Basic Element said its plans for the factory, portions of which were built in the 18th century, are to facilitate textile manufacturing. But some observers suspect that it wants to develop a luxury office center in the factory on 15 Rochdelskaya Ulitsa, near the White House.
“The redevelopment of the place would be quite lucrative because many companies are interested in having a prestigious address near Kutuzovsky Prospekt,” said Anastasia Uspenskaya, a consultant with the Jones Lang LaSalle real estate agency.
Senatorov’s printing plant, which he built from scratch inside the old brick factory, is in jeopardy. The factory management, he said, wants to remove his business, with an annual turnover of $3 million to $4 million and 85 employees, from its premises.
The reason? The Deripaska-owned company is not satisfied with the rent Senatorov pays: $45 per square meter per year for a space of 1,400 square meters. Jones Lang LaSalle estimates that the market value for a lease for renovated premises on the site ranges from $8,000 to $16,000 per square meter.
While the lease amount might sound laughable for premises located near the White House and World Trade Center, the price in the contract, which runs through 2016, is not subject to renegotiation.
Senatorov acknowledged that the price might be low, but he noted that in addition to the printing plant, he has signed contracts to rent three areas of the factory for $220 to $360 per square meter annually. “That makes it a medium rental price on the market,” Senatorov said.
The factory has terminated the agreements for the three areas, with the last being severed in June, and the printer’s main building is now the only facility left.
Senatorov and his business partner said they were willing to move to another location but they want $2 million in compensation for the money they spent renovating and equipping what was an abandoned factory building when they moved in.
Senatorov said the building had been used for dying fabric, and nothing more than walls and the roof were in place when he arrived.

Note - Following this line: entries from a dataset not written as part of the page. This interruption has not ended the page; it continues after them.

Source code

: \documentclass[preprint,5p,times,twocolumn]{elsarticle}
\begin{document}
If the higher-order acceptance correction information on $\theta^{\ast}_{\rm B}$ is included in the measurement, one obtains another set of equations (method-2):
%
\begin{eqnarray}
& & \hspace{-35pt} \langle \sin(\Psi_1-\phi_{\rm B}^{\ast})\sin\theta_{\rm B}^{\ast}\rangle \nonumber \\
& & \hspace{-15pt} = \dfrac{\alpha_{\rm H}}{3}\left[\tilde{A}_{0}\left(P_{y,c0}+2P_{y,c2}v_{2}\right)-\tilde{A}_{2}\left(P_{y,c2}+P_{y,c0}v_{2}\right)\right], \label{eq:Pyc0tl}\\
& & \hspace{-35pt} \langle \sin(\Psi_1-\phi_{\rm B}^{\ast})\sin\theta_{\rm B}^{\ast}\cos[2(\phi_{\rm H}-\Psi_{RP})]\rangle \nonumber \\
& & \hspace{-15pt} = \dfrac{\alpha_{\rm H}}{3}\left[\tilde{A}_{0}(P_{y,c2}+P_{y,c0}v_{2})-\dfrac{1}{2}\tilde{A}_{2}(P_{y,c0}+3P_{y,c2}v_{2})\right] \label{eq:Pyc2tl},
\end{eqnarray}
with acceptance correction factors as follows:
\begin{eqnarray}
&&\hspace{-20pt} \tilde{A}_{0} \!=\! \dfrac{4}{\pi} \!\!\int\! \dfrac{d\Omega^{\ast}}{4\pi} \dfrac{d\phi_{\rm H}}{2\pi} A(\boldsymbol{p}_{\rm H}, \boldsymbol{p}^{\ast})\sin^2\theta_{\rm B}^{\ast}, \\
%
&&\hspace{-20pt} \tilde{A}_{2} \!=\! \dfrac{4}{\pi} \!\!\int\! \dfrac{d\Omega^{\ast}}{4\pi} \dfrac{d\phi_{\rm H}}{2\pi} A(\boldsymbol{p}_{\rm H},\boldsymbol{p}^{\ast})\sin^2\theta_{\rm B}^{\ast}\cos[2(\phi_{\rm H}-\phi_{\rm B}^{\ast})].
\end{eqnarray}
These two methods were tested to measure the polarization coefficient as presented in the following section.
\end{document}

Even the floor had to be replaced because of damage from the acid dyes.
“They told me they have no premises within the factory, and that was all,” he said.
However, Tryokhgornaya spokeswoman Tatyana Yamshchikova said the factory offered Senatorov a chance to relocate after city officials gave a special historical status to the building he occupies.

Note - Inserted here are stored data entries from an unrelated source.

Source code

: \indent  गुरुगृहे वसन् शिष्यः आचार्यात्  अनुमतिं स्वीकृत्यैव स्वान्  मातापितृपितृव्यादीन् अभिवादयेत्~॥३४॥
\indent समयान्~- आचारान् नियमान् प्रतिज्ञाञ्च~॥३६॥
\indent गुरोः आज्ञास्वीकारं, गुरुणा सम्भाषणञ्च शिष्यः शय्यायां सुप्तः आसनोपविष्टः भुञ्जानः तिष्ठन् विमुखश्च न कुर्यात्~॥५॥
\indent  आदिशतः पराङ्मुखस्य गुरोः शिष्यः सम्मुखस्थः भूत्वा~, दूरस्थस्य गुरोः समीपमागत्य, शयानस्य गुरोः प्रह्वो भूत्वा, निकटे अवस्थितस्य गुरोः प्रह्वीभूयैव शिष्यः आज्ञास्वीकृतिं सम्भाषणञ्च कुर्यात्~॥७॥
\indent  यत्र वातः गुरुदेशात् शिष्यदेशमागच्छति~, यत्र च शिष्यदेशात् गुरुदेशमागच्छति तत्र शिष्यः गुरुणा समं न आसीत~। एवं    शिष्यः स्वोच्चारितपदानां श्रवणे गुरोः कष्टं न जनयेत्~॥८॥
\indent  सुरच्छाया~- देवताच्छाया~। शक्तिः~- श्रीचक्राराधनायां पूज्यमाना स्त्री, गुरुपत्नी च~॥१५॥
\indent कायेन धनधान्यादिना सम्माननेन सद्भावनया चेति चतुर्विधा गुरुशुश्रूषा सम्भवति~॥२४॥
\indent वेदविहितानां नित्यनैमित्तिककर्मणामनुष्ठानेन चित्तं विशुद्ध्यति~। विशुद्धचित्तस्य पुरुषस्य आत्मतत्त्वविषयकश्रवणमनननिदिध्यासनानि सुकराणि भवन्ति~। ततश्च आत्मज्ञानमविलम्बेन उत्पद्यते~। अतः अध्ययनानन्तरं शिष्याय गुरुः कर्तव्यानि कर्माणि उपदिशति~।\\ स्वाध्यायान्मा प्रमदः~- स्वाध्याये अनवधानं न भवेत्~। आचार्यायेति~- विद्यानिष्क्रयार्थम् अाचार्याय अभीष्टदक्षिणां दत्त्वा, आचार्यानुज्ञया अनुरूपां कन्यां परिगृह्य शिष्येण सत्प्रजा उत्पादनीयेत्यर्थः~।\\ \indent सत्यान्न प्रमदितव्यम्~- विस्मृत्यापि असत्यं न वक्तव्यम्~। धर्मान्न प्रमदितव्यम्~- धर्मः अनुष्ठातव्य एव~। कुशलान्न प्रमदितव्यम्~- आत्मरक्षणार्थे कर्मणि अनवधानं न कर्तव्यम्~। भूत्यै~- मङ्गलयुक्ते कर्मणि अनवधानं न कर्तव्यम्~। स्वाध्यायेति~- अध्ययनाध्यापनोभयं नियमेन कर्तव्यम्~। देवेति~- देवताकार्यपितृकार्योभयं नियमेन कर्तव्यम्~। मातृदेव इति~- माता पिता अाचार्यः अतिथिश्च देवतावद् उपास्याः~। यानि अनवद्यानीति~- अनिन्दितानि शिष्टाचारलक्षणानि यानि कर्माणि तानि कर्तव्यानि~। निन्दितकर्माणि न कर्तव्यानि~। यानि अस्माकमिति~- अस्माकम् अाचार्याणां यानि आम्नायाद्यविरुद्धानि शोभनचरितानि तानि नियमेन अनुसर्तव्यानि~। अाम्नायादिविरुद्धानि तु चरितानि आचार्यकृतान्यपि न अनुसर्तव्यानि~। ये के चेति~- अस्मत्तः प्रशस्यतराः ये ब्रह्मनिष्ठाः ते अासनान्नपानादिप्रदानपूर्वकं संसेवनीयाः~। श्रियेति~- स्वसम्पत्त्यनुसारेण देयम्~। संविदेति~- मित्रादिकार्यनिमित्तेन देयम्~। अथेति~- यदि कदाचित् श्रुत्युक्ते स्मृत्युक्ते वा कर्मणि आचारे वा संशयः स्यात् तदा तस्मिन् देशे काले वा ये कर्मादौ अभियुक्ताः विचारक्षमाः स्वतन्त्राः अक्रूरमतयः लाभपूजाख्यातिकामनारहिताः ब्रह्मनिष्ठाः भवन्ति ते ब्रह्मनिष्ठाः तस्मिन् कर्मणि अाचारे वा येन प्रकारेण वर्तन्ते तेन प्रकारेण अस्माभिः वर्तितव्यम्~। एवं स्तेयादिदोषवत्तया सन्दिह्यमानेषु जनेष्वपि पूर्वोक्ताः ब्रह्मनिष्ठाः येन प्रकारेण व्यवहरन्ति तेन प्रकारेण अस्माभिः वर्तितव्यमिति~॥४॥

“But the company management tried to take advantage of the situation by demanding compensation that is 3 1/2 times greater than the sum received from the print house over the 10 years of the lease,” Yamshchikova said.
Senatorov said the factory met his demands with a declaration of war. In February, the factory prohibited the printer’s trucks and clients’ cars from entering its territory, demanding that he pay 150 rubles ($5) every time a car enters and 6,000 rubles ($200) for a monthly pass for one car. “It was done without any explanation. They have chosen to terrorize us,” Senatorov said.
He said he has paid almost 94,000 rubles ($3,000) for single-car passes for visitors over four months.
In May, Senatorov said, the factory cut his phone and Internet cables, forcing him to use his cell phone for business communications and to switch to more expensive wireless Internet. He said he believes that phone operator West Call cut the lines under pressure from the factory and that no one else’s cables were cut on the premises.
West Call representatives had no immediate comment on the claim.
Senatorov said he has filed complaints about the factory with the prosecutor’s office and Federal Anti-Monopoly Service and even wrote a letter to Prime Minister Vladimir Putin, whose United Russia party was among his clients.
Senatorov in January was named Printer of the Year by the Office of Presidential Affairs for his work with government agencies.
This month, the Presnensky District Prosecutor’s Office sent him a letter saying that an additional investigation would be made in the case, Senatorov said.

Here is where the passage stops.